Source records Start Marker
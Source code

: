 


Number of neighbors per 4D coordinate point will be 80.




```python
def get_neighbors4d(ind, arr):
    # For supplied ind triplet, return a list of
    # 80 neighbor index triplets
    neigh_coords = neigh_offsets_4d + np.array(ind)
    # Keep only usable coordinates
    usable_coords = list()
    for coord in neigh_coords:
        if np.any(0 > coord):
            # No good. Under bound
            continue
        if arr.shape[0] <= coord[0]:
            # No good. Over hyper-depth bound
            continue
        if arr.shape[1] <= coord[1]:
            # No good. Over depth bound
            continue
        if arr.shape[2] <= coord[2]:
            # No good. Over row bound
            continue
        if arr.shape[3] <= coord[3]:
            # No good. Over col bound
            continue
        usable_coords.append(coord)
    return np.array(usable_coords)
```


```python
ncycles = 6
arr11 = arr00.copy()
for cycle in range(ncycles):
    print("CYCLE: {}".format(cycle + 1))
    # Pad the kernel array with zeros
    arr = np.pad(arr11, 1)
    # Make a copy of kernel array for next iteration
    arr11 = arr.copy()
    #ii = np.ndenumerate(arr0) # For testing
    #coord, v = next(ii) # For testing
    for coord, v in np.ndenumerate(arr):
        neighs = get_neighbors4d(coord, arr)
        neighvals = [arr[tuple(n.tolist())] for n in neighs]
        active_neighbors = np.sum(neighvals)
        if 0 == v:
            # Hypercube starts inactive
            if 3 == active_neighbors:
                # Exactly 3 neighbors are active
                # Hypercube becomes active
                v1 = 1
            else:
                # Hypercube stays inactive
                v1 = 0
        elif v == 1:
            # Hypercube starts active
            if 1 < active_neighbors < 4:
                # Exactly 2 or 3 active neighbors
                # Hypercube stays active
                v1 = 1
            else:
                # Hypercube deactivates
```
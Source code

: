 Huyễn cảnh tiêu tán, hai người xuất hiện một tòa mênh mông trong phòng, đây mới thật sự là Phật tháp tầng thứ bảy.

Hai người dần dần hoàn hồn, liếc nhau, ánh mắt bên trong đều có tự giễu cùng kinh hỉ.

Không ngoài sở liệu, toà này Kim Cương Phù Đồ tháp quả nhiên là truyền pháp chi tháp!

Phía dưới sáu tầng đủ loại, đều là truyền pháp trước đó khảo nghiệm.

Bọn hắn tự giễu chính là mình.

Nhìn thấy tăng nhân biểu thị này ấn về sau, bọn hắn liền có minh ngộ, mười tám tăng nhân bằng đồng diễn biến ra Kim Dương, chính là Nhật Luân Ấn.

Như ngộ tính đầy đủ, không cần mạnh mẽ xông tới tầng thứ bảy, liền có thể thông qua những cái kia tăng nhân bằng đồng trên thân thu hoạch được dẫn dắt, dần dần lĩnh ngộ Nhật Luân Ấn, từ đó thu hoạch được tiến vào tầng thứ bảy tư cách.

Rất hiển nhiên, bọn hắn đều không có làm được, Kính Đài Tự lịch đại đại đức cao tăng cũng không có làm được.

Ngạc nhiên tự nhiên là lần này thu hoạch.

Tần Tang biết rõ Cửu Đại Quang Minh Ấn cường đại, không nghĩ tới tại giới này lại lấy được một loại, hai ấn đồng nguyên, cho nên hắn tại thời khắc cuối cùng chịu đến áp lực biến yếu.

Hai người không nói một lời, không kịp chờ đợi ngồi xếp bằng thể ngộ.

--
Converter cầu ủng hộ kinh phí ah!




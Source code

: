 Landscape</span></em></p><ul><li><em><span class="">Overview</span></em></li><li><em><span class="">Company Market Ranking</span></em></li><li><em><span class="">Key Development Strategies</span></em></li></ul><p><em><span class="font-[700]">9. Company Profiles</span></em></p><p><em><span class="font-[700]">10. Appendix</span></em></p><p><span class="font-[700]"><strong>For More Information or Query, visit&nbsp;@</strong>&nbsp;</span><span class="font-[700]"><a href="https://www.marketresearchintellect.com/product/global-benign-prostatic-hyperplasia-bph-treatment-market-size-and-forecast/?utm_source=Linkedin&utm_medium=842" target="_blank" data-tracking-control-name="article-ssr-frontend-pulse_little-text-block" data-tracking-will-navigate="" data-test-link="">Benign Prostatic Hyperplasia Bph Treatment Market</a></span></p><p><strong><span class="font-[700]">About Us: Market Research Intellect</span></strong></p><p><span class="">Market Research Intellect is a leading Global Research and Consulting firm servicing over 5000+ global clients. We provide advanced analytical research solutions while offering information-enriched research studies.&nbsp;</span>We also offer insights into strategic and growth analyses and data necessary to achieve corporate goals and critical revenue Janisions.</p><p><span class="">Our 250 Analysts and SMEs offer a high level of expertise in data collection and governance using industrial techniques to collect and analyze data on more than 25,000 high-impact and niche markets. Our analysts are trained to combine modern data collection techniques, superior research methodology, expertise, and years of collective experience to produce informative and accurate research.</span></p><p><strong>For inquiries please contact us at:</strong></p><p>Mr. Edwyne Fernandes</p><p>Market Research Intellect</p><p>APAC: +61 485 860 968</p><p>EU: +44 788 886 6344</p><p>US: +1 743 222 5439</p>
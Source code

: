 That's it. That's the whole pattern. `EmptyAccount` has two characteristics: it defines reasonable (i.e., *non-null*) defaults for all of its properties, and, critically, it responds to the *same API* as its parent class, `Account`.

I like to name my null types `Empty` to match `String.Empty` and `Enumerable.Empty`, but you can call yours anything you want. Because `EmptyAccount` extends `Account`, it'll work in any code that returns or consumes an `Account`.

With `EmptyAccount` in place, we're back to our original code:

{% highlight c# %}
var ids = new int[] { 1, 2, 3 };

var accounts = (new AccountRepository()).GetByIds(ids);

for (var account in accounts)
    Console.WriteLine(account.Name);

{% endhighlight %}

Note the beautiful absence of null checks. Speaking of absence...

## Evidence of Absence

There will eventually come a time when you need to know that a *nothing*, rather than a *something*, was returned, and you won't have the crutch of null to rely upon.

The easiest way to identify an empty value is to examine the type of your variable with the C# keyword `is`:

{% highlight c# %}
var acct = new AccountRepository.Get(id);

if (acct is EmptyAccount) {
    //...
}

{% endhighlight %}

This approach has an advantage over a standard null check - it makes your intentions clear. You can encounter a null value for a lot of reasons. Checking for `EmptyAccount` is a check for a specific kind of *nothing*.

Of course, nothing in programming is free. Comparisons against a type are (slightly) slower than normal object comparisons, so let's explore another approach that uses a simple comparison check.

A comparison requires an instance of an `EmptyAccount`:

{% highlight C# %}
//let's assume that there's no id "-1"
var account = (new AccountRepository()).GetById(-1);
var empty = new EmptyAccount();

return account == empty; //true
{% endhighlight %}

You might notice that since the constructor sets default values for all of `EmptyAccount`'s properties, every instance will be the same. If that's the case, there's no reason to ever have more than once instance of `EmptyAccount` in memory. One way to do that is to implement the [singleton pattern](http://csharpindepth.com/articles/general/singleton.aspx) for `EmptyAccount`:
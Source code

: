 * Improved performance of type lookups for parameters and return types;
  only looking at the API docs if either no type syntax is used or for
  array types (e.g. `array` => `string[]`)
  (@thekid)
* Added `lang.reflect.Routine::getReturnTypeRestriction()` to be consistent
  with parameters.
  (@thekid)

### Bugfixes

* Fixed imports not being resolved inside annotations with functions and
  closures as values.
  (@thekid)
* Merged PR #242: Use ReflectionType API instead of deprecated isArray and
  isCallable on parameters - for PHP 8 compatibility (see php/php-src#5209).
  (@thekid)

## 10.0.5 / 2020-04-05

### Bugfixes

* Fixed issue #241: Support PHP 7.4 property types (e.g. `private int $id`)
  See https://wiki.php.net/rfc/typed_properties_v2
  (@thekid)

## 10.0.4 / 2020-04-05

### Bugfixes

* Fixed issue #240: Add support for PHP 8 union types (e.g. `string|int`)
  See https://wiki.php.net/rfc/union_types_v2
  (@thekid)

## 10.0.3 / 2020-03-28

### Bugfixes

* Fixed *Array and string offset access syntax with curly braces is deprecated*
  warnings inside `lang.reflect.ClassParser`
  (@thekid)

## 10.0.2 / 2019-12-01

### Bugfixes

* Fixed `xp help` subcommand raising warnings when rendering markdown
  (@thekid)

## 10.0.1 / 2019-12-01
Source records End Marker
Prompt:
Show all lines in the entries above where the string "nhiên" appears.

Worked solution:
Không ngoài sở liệu, toà này Kim Cương Phù Đồ tháp quả nhiên là truyền pháp chi tháp!
Rất hiển nhiên, bọn hắn đều không có làm được, Kính Đài Tự lịch đại đại đức cao tăng cũng không có làm được.
Ngạc nhiên tự nhiên là lần này thu hoạch.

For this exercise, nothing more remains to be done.